Several limitations of this study need to be considered. First of all, the diagnosis of cirrhosis (n = 110) was based on the gold standard of histopathology in 60 patients only. However, patients who were suspected of having cirrhosis by fibroscan (n = 17) or sonography (n = 33) were re-examined. Importantly, they showed one or more signs of portal hypertension (see methods). Thus, the diagnosis of cirrhosis was confirmed by extensive clinical evaluation. Besides, although we had a large database of 350 patients, the numbers of patients in special subgroups were limited. Moreover, based on the retrospective character of the study, few parameters were missing, especially quantitative HBV DNA and HDV RNA. This disabled us from studying quantitative HDV RNA levels given that this information was available only for a limited number of cases and the quantitative HDV RNA assays have changed over the entire observation period, making it impossible to compare the available HDV RNA values. Additionally, serum samples for retesting of virological parameters with improved assays were not always available, and storage conditions and time might have influenced test results. Moreover, although patients were matched by gender, age, region of origin, HBeAg status and bilirubin, patients with HBV monoinfection had less progressive disease indicated by albumin, INR, and platelet count and had less frequent cirrhosis. However, there were no differences in this parameter, once cirrhosis was present. That is why we additionally performed propensity score matching and inverse probability of treatment weighting. Furthermore, as previously discussed, the benign clinical long-term outcome associated with IFN therapy in CHD patients may be biased by the administration to patients with compensated liver disease only [17]. Besides, the clinical long-term outcomes of the new treatment strategies, in particular the effect of the progression rate to cirrhosis, are of special interest [25].

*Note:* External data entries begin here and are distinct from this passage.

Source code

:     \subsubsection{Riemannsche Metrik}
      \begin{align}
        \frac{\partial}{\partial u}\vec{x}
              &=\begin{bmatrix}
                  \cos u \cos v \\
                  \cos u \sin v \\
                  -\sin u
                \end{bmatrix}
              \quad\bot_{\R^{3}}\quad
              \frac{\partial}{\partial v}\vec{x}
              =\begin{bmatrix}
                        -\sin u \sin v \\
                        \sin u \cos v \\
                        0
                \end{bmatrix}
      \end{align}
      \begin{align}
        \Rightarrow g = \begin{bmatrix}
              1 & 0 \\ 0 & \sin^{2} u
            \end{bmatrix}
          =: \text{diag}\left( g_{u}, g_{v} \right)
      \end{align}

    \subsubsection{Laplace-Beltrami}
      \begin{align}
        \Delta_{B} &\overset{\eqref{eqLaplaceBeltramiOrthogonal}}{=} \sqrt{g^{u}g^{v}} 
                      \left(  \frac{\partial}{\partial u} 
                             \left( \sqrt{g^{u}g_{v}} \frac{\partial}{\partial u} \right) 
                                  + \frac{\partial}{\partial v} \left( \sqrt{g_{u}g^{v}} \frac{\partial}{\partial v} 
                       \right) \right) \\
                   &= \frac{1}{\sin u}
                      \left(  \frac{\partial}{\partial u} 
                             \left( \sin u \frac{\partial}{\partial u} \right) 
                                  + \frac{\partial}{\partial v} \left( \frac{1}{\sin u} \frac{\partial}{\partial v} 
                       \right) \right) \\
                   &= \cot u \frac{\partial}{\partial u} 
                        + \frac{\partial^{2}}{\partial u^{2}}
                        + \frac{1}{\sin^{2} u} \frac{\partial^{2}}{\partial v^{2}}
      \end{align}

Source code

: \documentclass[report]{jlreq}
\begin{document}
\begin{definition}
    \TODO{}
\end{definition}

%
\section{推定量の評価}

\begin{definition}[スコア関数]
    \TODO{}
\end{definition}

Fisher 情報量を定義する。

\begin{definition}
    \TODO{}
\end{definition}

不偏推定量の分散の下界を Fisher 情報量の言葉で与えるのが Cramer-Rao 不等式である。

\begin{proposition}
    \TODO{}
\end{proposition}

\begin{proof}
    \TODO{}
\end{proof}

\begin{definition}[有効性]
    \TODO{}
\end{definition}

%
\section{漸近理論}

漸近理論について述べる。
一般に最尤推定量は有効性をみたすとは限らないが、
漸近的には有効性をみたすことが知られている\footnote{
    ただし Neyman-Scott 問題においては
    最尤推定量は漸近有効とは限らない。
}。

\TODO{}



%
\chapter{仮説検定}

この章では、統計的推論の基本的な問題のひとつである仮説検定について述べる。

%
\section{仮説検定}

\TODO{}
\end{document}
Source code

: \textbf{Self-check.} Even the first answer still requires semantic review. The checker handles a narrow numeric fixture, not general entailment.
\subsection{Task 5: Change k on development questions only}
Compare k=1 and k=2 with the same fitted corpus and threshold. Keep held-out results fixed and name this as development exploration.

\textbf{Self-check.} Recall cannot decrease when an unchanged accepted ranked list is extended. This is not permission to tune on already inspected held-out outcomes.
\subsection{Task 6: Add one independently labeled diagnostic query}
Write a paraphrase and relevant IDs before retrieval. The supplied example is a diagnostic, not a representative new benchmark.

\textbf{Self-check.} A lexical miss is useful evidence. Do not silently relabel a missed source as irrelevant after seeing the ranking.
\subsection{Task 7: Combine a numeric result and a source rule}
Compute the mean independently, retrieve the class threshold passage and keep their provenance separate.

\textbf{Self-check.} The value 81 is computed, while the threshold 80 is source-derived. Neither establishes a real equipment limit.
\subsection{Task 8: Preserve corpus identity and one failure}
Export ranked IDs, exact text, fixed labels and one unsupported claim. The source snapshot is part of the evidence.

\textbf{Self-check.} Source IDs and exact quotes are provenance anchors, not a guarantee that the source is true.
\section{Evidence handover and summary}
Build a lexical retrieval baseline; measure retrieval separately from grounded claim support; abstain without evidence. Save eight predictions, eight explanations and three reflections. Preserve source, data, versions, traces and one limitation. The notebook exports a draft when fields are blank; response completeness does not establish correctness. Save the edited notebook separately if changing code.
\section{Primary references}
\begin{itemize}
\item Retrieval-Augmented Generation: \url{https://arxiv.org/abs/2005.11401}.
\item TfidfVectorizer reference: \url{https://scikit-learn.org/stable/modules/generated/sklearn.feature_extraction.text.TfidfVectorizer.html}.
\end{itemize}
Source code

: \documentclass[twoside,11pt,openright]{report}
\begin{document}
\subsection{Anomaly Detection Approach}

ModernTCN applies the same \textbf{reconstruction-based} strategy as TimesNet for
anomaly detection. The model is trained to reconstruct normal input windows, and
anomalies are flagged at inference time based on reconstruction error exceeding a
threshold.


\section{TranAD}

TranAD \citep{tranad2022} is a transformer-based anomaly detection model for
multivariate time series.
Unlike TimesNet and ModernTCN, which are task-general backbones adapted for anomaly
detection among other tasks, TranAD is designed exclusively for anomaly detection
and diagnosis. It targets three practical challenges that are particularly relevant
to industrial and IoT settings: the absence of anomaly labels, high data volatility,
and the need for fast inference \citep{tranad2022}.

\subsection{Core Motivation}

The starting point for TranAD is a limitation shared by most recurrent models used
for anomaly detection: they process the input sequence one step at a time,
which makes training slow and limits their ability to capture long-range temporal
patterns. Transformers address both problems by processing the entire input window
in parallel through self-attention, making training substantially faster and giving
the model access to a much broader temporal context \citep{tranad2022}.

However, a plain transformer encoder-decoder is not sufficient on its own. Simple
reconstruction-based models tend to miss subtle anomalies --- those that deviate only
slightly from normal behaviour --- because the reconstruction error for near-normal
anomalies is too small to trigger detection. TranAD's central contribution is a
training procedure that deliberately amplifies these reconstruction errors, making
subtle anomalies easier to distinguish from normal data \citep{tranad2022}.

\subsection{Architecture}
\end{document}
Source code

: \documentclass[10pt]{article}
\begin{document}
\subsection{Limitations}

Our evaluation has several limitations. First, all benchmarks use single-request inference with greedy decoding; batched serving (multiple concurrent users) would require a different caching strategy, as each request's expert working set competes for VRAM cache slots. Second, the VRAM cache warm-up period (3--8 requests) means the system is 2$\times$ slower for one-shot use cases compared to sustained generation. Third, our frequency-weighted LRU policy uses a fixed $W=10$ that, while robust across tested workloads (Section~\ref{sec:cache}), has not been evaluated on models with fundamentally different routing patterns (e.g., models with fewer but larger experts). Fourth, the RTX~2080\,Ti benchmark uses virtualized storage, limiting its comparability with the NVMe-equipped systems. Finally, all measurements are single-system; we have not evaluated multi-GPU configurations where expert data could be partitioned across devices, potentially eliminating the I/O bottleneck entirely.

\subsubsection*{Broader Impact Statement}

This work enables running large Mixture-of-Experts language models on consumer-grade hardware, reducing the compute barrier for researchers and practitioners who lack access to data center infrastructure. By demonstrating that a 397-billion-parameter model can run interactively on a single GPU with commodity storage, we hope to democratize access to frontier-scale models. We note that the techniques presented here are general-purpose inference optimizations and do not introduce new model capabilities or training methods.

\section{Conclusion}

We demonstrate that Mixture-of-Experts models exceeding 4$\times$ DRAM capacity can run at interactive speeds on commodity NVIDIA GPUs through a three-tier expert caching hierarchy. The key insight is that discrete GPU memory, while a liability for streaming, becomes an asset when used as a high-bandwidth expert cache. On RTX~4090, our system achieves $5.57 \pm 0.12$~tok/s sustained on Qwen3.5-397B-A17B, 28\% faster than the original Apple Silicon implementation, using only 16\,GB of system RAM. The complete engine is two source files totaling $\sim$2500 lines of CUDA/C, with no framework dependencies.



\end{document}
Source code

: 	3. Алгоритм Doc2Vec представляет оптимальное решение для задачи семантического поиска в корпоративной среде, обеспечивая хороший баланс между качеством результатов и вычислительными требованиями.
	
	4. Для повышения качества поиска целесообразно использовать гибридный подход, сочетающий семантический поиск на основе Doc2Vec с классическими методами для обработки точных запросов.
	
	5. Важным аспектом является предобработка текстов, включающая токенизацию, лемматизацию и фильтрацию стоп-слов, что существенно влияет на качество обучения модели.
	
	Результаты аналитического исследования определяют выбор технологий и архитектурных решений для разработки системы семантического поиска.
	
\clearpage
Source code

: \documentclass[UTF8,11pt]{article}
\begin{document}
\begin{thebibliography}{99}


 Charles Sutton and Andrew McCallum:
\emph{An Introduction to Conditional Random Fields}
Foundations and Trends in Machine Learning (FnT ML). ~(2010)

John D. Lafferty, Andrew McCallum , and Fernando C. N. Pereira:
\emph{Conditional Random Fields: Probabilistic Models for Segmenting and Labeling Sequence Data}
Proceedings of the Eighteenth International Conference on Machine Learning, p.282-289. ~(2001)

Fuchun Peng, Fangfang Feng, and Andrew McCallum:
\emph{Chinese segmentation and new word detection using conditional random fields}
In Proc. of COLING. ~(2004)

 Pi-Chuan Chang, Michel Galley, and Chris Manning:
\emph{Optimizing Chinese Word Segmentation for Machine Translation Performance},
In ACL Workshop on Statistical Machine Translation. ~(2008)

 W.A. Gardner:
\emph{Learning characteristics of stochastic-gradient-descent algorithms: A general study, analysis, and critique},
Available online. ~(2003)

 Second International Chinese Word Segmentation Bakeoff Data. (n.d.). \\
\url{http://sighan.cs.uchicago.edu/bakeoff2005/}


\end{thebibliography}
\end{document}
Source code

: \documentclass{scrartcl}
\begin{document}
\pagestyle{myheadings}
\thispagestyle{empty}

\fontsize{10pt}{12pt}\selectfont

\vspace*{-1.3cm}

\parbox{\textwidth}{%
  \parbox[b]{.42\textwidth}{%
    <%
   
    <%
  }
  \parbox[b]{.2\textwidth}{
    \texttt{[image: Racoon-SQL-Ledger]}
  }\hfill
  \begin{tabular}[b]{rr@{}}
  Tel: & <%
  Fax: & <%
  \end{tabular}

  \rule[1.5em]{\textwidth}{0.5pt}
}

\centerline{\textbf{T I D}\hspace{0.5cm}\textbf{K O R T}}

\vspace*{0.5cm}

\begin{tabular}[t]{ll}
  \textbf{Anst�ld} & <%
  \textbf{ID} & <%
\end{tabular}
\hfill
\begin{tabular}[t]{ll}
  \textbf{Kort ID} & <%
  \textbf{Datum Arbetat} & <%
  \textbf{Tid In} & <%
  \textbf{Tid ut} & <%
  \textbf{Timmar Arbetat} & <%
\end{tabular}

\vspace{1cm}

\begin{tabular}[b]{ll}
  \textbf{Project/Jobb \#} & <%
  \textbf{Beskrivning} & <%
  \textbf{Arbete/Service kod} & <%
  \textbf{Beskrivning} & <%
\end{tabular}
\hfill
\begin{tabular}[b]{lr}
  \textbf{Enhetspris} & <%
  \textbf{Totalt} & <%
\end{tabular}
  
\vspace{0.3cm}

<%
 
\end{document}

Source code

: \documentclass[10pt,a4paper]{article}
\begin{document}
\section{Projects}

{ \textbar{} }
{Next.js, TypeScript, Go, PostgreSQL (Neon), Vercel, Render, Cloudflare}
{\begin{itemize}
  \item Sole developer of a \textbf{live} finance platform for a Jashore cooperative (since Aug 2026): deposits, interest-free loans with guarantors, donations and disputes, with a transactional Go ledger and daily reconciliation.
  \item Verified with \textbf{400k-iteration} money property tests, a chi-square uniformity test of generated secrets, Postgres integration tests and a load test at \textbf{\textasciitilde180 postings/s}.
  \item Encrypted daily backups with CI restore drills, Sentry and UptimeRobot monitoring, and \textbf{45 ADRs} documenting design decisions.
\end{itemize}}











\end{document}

In summary, our study showed that HDV infection is an independent factor of disease progression, especially for the development of cirrhosis in younger age. Once patients progressed to cirrhosis, HBV and HDV infection had a similar clinical long-term outcome. This suggests that cirrhosis, rather than HDV, is the dominant risk factor for the development of end points. Further studies are needed to analyze the impact of HDV on the development of HCC, as we found no risk for the increase of HCC development in cirrhotic patients with CHD compared to CHB patients. Moreover, patients infected with HDV and treated with IFN developed less clinical events and the long-term outcome did not differ in patients monoinfected with HBV.